I found it to be powerful. This book hit on so many supjects...healthy relationships, anxiety and depression, parenting, entertainment, health and wellness, childrens health and development but mostly,personal growth.....

She talks about so many of these things-and powerfully so-its a story of her journey to self acceptance-written in a way I could have never expected from a "star"-even if it was one I was already a fan of. It reads like a conversation with an older, wiser woman you respect. I found myself open to learning from her and yet in awe of how much we had in common. We-Wynona and I (ha!) made so many of the same mistakes..and for the same reasons..her longings for acceptance from her mother and her father, and others, her need to please, lack of boundaries, shopping for emotional reasons, emotional eating, the many "distractions" we allow ourselves so we don't have to deal with real problems and more.
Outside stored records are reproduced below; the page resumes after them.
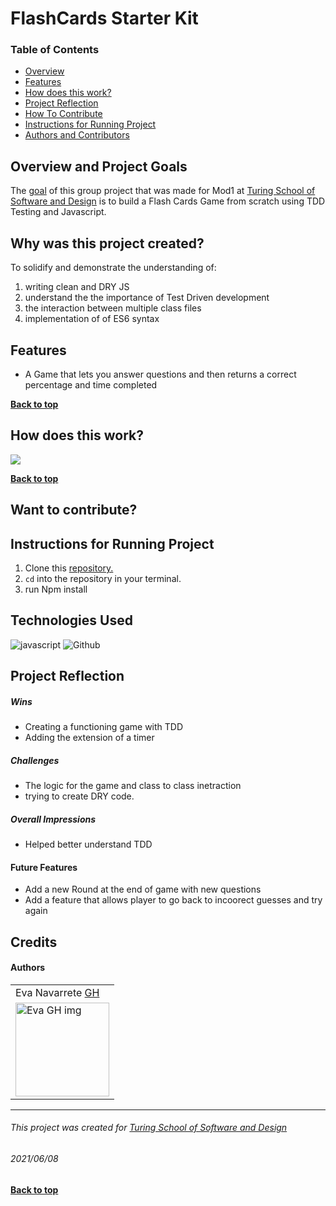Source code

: # FlashCards Starter Kit

### Table of Contents
- [Overview](#overview-and-project-goals)
- [Features](#features)
- [How does this work?](#how-does-this-work)
- [Project Reflection](#project-reflection)
- [How To Contribute](#want-to-contribute)
- [Instructions for Running Project](#Instructions-for-running-project)
- [Authors and Contributors](#credits)

## Overview and Project Goals
The [goal](https://frontend.turing.edu/projects/module-1/intention-timer-group.html) of this group project that was made for Mod1 at [Turing School of Software and Design](https://turing.io/) is to build a Flash Cards Game from scratch using TDD Testing and Javascript.

## Why was this project created?
To solidify and demonstrate the understanding of:
1. writing clean and DRY JS
2. understand the the importance of Test Driven development
3. the interaction between multiple class files
4. implementation of of ES6 syntax 

## Features
* A Game that lets you answer questions and then returns a correct percentage and time completed

**[Back to top](#table-of-contents)**

## How does this work?
 
 ![](https://media.giphy.com/media/yVzeYTLBPviiySfwH2/giphy.gif)
<!-- Giphy video link go in here -->


**[Back to top](#table-of-contents)**

## Want to contribute?


## Instructions for Running Project
1. Clone this [repository.](https://github.com/Eva-Navarrete/flashcards-starter)
2. `cd` into the repository in your terminal.
3. run Npm install

## Technologies Used
<p align="left">
  <img src="https://img.shields.io/badge/javascript%20-%23323330.svg?&style=for-the-badge&logo=javascript&logoColor=%23F7DF1E" alt="javascript" />
  <img src="https://img.shields.io/badge/GitHub-100000?style=for-the-badge&logo=github&logoColor=white" alt="Github" />
</p>

## Project Reflection

##### Wins
* Creating a functioning game with TDD 
* Adding the extension of a timer

##### Challenges
* The logic for the game and class to class inetraction
* trying to create DRY code.

##### Overall Impressions
* Helped better understand TDD 


#### Future Features
* Add a new Round at the end of game with new questions
* Add a feature that allows player to go back to incoorect guesses and try again


## Credits
#### Authors
<table>
     <tr>
          <td> Eva Navarrete <a href="https://github.com/Eva-Navarrete">GH</td>
      </tr>
      </tr>
<td><img src="https://avatars.githubusercontent.com/u/68021391?v=4" alt="Eva GH img"
width="150" height="auto" /></td>
    </tr>
</table>



**************************************************************************
###### This project was created for [Turing School of Software and Design](https://turing.io/)
###### 2021/06/08
**[Back to top](#table-of-contents)**
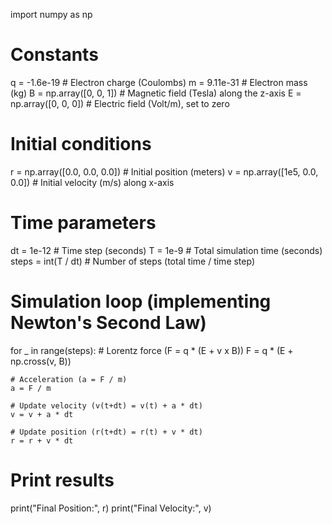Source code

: import numpy as np

# Constants
q = -1.6e-19   # Electron charge (Coulombs)
m = 9.11e-31   # Electron mass (kg)
B = np.array([0, 0, 1])  # Magnetic field (Tesla) along the z-axis
E = np.array([0, 0, 0])  # Electric field (Volt/m), set to zero

# Initial conditions
r = np.array([0.0, 0.0, 0.0])  # Initial position (meters)
v = np.array([1e5, 0.0, 0.0])   # Initial velocity (m/s) along x-axis

# Time parameters
dt = 1e-12    # Time step (seconds)
T = 1e-9      # Total simulation time (seconds)
steps = int(T / dt)  # Number of steps (total time / time step)

# Simulation loop (implementing Newton's Second Law)
for _ in range(steps):
    # Lorentz force (F = q * (E + v x B))
    F = q * (E + np.cross(v, B))  
    
    # Acceleration (a = F / m)
    a = F / m  
    
    # Update velocity (v(t+dt) = v(t) + a * dt)
    v = v + a * dt  
    
    # Update position (r(t+dt) = r(t) + v * dt)
    r = r + v * dt  

# Print results
print("Final Position:", r)
print("Final Velocity:", v)
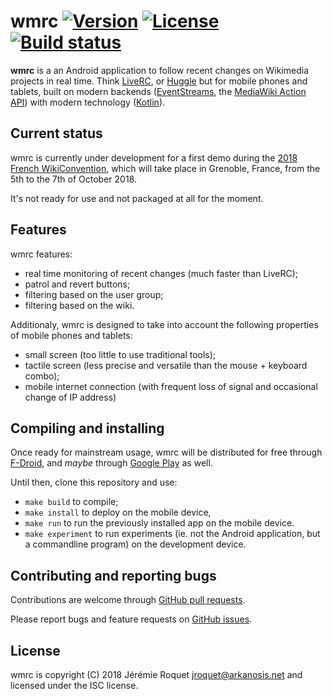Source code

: # wmrc [![Version](https://img.shields.io/badge/version-v0.1.0--dev-orange.svg)](https://semver.org/spec/v2.0.0.html) [![License](https://img.shields.io/badge/license-ISC-blue.svg)](/LICENSE) [![Build status](https://travis-ci.org/Arkanosis/wmrc.svg?branch=master)](https://travis-ci.org/Arkanosis/wmrc)

**wmrc** is a an Android application to follow recent changes on Wikimedia projects in real time. Think [LiveRC](https://fr.wikipedia.org/wiki/Wikip%C3%A9dia:LiveRC/Documentation/fr), or [Huggle](https://en.wikipedia.org/wiki/Wikipedia:Huggle) but for mobile phones and tablets, built on modern backends ([EventStreams](https://wikitech.wikimedia.org/wiki/EventStreams), the [MediaWiki Action API](https://www.mediawiki.org/wiki/API:Main_page)) with modern technology ([Kotlin](https://kotlinlang.org/)).

## Current status

wmrc is currently under development for a first demo during the [2018 French WikiConvention](https://meta.wikimedia.org/wiki/WikiConvention_francophone/2018), which will take place in Grenoble, France, from the 5th to the 7th of October 2018.

It's not ready for use and not packaged at all for the moment.

## Features

wmrc features:
 * real time monitoring of recent changes (much faster than LiveRC);
 * patrol and revert buttons;
 * filtering based on the user group;
 * filtering based on the wiki.
 
Additionaly, wmrc is designed to take into account the following properties of mobile phones and tablets:
 * small screen (too little to use traditional tools);
 * tactile screen (less precise and versatile than the mouse + keyboard combo);
 * mobile internet connection (with frequent loss of signal and occasional change of IP address)

## Compiling and installing

Once ready for mainstream usage, wmrc will be distributed for free through [F-Droid](https://f-droid.org/), and *maybe* through [Google Play](https://play.google.com/store) as well.

Until then, clone this repository and use:
 * `make build` to compile;
 * `make install` to deploy on the mobile device,
 * `make run` to run the previously installed app on the mobile device.
 * `make experiment` to run experiments (ie. not the Android application, but a commandline program) on the development device.

## Contributing and reporting bugs

Contributions are welcome through [GitHub pull requests](https://github.com/Arkanosis/wmrc/pulls).

Please report bugs and feature requests on [GitHub issues](https://github.com/Arkanosis/wmrc/issues).

## License

wmrc is copyright (C) 2018 Jérémie Roquet <jroquet@arkanosis.net> and licensed under the ISC license.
She was abandoned, betrayed, hurt, taken advantage of, etc..just like me...(and you?)...wow...it was just a great book...I feel like it validated me ...and yet offered challenges for me..how to be a better communicator, better parent, but most of all, it reminds me I need to be good to myself first. To "put myself on the list" as she puts it.

I really liked that it doesn't have a perfect ending (which you would know if you have seen her on any number of talk shows recently) she isn't wearing a size 8 jeans-and isn't trying too. She has lost some weight and is trying to develop healthy eating patterns but she is mostly figuring out who she is and learning to embrace herself....and isn't that something we all need to do?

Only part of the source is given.